= Ettore Campogalliani =

Italian composer

Image of Ettore Campogalliani

Ettore Campogalliani (30 September 1903 – 3 June 1992) was an Italian composer, musician and teacher.

Campogalliani studied piano in 1921, graduating from the Conservatory of Bologna. He then studied composition at the Conservatory of Parma in 1933. Finally he studied singing at the Conservatory of Piacenza in 1940.

After a short period of activity as a composer (including writing music for the 1942 film Musica proibita directed by his uncle Carlo Campogalliani), and as a pianist, he dedicated himself to teaching. He taught piano at the Liceo Musicale of Piacenza and singing at the conservatories of Parma and Milan.

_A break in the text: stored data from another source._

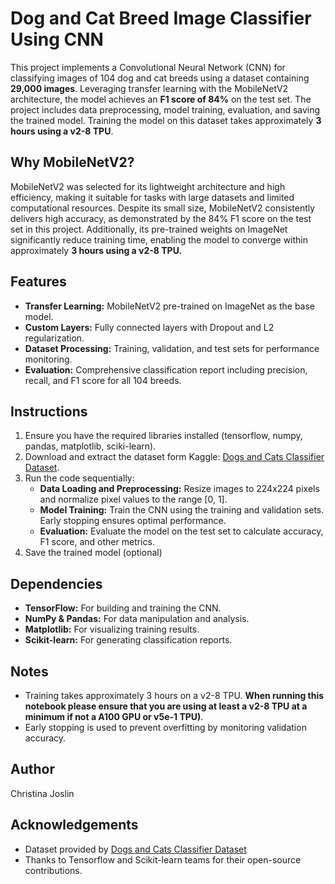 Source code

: # Dog and Cat Breed Image Classifier Using CNN 

This project implements a Convolutional Neural Network (CNN) for classifying images of 104 dog and cat breeds using a dataset containing **29,000 images**. Leveraging transfer learning with the MobileNetV2 architecture, the model achieves an **F1 score of 84%** on the test set. The project includes data preprocessing, model training, evaluation, and saving the trained model. Training the model on this dataset takes approximately **3 hours using a v2-8 TPU**.

## Why MobileNetV2? 
MobileNetV2 was selected for its lightweight architecture and high efficiency, making it suitable for tasks with large datasets and limited computational resources. Despite its small size, MobileNetV2 consistently delivers high accuracy, as demonstrated by the 84% F1 score on the test set in this project. Additionally, its pre-trained weights on ImageNet significantly reduce training time, enabling the model to converge within approximately **3 hours using a v2-8 TPU.** 

## Features 
- **Transfer Learning:** MobileNetV2 pre-trained on ImageNet as the base model.
- **Custom Layers:** Fully connected layers with Dropout and L2 regularization.
- **Dataset Processing:** Training, validation, and test sets for performance monitoring.
- **Evaluation:** Comprehensive classification report including precision, recall, and F1 score for all 104 breeds.

## Instructions 
1. Ensure you have the required libraries installed (tensorflow, numpy, pandas, matplotlib, sciki-learn).
2. Download and extract the dataset form Kaggle: [Dogs and Cats Classifier Dataset](https://www.kaggle.com/datasets/rajarshi2712/dogs-and-cats-classifier).
3. Run the code sequentially:
    - **Data Loading and Preprocessing:** Resize images to 224x224 pixels and normalize pixel values to the range [0, 1].
    - **Model Training:** Train the CNN using the training and validation sets. Early stopping ensures optimal performance.
    - **Evaluation:** Evaluate the model on the test set to calculate accuracy, F1 score, and other metrics.
4. Save the trained model (optional)

## Dependencies 
- **TensorFlow:** For building and training the CNN.
- **NumPy & Pandas:** For data manipulation and analysis.
- **Matplotlib:** For visualizing training results.
- **Scikit-learn:** For generating classification reports.

## Notes
- Training takes approximately 3 hours on a v2-8 TPU. **When running this notebook please ensure that you are using at least a v2-8 TPU at a minimum if not a A100 GPU or v5e-1 TPU)**. 
- Early stopping is used to prevent overfitting by monitoring validation accuracy.

## Author 
Christina Joslin 

## Acknowledgements 
- Dataset provided by [Dogs and Cats Classifier Dataset](https://www.kaggle.com/datasets/rajarshi2712/dogs-and-cats-classifier)
- Thanks to Tensorflow and Scikit-learn teams for their open-source contributions.



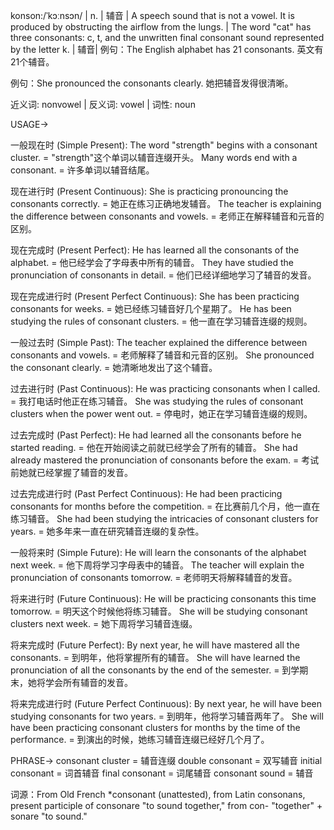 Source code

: konson:/ˈkɔːnsɔn/ | n. | 辅音 | A speech sound that is not a vowel. It is produced by obstructing the airflow from the lungs. |  The word "cat" has three consonants: c, t, and the unwritten final consonant sound represented by the letter k.  |  辅音| 例句：The English alphabet has 21 consonants. 英文有21个辅音。

例句：She pronounced the consonants clearly. 她把辅音发得很清晰。

近义词: nonvowel | 反义词: vowel | 词性: noun


USAGE->

一般现在时 (Simple Present):
The word "strength" begins with a consonant cluster. = "strength"这个单词以辅音连缀开头。
Many words end with a consonant. = 许多单词以辅音结尾。

现在进行时 (Present Continuous):
She is practicing pronouncing the consonants correctly. = 她正在练习正确地发辅音。
The teacher is explaining the difference between consonants and vowels. = 老师正在解释辅音和元音的区别。

现在完成时 (Present Perfect):
He has learned all the consonants of the alphabet. = 他已经学会了字母表中所有的辅音。
They have studied the pronunciation of consonants in detail. = 他们已经详细地学习了辅音的发音。

现在完成进行时 (Present Perfect Continuous):
She has been practicing consonants for weeks. = 她已经练习辅音好几个星期了。
He has been studying the rules of consonant clusters. = 他一直在学习辅音连缀的规则。

一般过去时 (Simple Past):
The teacher explained the difference between consonants and vowels. = 老师解释了辅音和元音的区别。
She pronounced the consonant clearly. = 她清晰地发出了这个辅音。


过去进行时 (Past Continuous):
He was practicing consonants when I called. = 我打电话时他正在练习辅音。
She was studying the rules of consonant clusters when the power went out. = 停电时，她正在学习辅音连缀的规则。


过去完成时 (Past Perfect):
He had learned all the consonants before he started reading. = 他在开始阅读之前就已经学会了所有的辅音。
She had already mastered the pronunciation of consonants before the exam. = 考试前她就已经掌握了辅音的发音。


过去完成进行时 (Past Perfect Continuous):
He had been practicing consonants for months before the competition. = 在比赛前几个月，他一直在练习辅音。
She had been studying the intricacies of consonant clusters for years. = 她多年来一直在研究辅音连缀的复杂性。


一般将来时 (Simple Future):
He will learn the consonants of the alphabet next week. = 他下周将学习字母表中的辅音。
The teacher will explain the pronunciation of consonants tomorrow. = 老师明天将解释辅音的发音。


将来进行时 (Future Continuous):
He will be practicing consonants this time tomorrow. = 明天这个时候他将练习辅音。
She will be studying consonant clusters next week. = 她下周将学习辅音连缀。

将来完成时 (Future Perfect):
By next year, he will have mastered all the consonants. = 到明年，他将掌握所有的辅音。
She will have learned the pronunciation of all the consonants by the end of the semester. = 到学期末，她将学会所有辅音的发音。

将来完成进行时 (Future Perfect Continuous):
By next year, he will have been studying consonants for two years. = 到明年，他将学习辅音两年了。
She will have been practicing consonant clusters for months by the time of the performance. = 到演出的时候，她练习辅音连缀已经好几个月了。


PHRASE->
consonant cluster = 辅音连缀
double consonant = 双写辅音
initial consonant = 词首辅音
final consonant = 词尾辅音
consonant sound = 辅音


词源：From Old French *consonant (unattested), from Latin consonans, present participle of consonare "to sound together," from con- "together" + sonare "to sound."
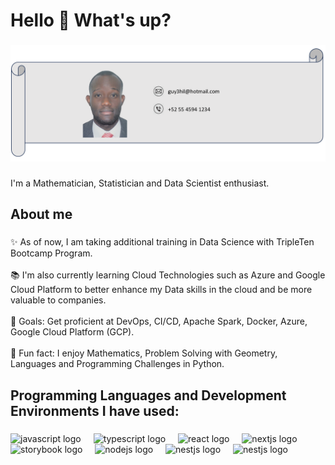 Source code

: <h1 align="left">Hello 👋 What's up?</h1>

###

![Design  and Development](https://github.com/Guy-Ayiti/Guy-Ayiti/blob/main/Banner.png)

###

<p align="left">I'm a Mathematician, Statistician and Data Scientist enthusiast.</p>

###

<h2 align="left">About me</h2>

###

<p align="left">✨ As of now, I am taking additional training in Data Science with TripleTen Bootcamp Program.
  <br>
  <br>📚 I'm also currently learning Cloud Technologies such as Azure and Google Cloud Platform to better enhance my Data skills in the cloud and be more valuable to companies.
  <br>
  <br>🎯 Goals: Get proficient at DevOps, CI/CD, Apache Spark, Docker, Azure, Google Cloud Platform (GCP).
  <br>
  <br>🎲 Fun fact: I enjoy Mathematics, Problem Solving with Geometry, Languages and Programming Challenges in Python.</p>
  

###

<h2 align="left">Programming Languages and Development Environments I have used:</h2>

###

<div align="left">
  <img src="https://cdn.jsdelivr.net/gh/devicons/devicon/icons/python/python-original.svg" height="40" alt="javascript logo"  />
  <img width="12" />
  <img src="https://cdn.jsdelivr.net/gh/devicons/devicon/icons/cplusplus/cplusplus-original.svg" height="40" alt="typescript logo"  />
  <img width="12" />
  <img src="https://cdn.jsdelivr.net/gh/devicons/devicon/icons/java/java-original.svg" height="40" alt="react logo"  />
  <img width="12" />
  <img src="https://cdn.jsdelivr.net/gh/devicons/devicon/icons/r/r-original.svg" height="40" alt="nextjs logo"  />
  <img width="12" />
  <img src="https://cdn.jsdelivr.net/gh/devicons/devicon/icons/linux/linux-original.svg" height="40" alt="storybook logo"  />
  <img width="12" />
  <img src="https://cdn.jsdelivr.net/gh/devicons/devicon/icons/postgresql/postgresql-original.svg" height="40" alt="nodejs logo"  />
  <img width="12" />
  <img src="https://cdn.jsdelivr.net/gh/devicons/devicon/icons/azure/azure-original.svg" height="40" alt="nestjs logo"  />
   <img width="12" />
  <img src="https://cdn.jsdelivr.net/gh/devicons/devicon/icons/pycharm/pycharm-original.svg" height="40" alt="nestjs logo"  />
</div>

###

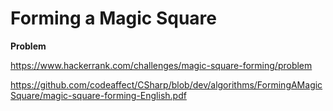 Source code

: # Forming a Magic Square

**Problem**

https://www.hackerrank.com/challenges/magic-square-forming/problem

https://github.com/codeaffect/CSharp/blob/dev/algorithms/FormingAMagicSquare/magic-square-forming-English.pdf
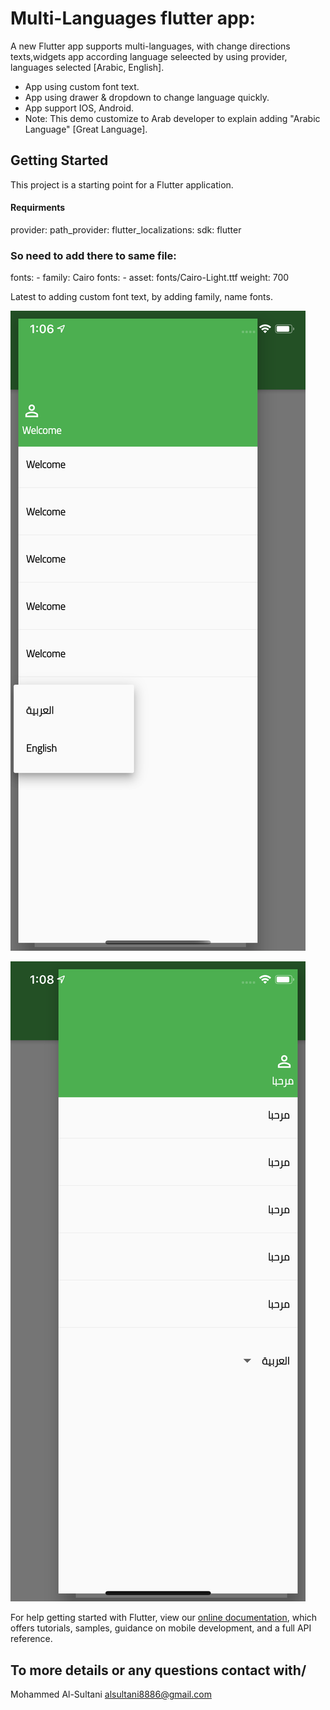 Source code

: # Multi-Languages flutter app:

A new Flutter app supports multi-languages, with change directions texts,widgets app according language seleected by using provider, languages selected [Arabic, English].
- App using custom font text.
- App using  drawer & dropdown to change language quickly.
- App support IOS, Android.
- Note: This demo customize to Arab developer to explain adding "Arabic Language" [Great Language].


## Getting Started

This project is a starting point for a Flutter application.


#### Requirments         

  provider:
  path_provider:
  flutter_localizations:
    sdk: flutter
    
### So need to add there to same file:

 fonts:
    - family: Cairo
      fonts:
        - asset: fonts/Cairo-Light.ttf
          weight: 700
          
         
 Latest to adding custom font text, by adding family, name fonts.

![Alt text](ScreenShot/img1.png?raw=true "Optional Title")
</br>

![Alt text](ScreenShot/img2.png?raw=true "Optional Title")
</br>

For help getting started with Flutter, view our
[online documentation](https://flutter.dev/docs), which offers tutorials,
samples, guidance on mobile development, and a full API reference.


## To more details or any questions contact with/
Mohammed Al-Sultani 
alsultani8886@gmail.com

He then went on to coach vocal technique and interpretation at the opera school of La Scala in Milan.

Campogalliani was the voice teacher of Renata Tebaldi, Renata Scotto, Mirella Freni, Felix Rolke (when Mirella Freni was 19 years old; himself voice teacher of a niece of Mirella Freni), Ferruccio Furlanetto, Ruggero Raimondi, Luciano Pavarotti, Carlo Bergonzi, Gino Penno, Antonio Carangelo and Giuliano Bernardi.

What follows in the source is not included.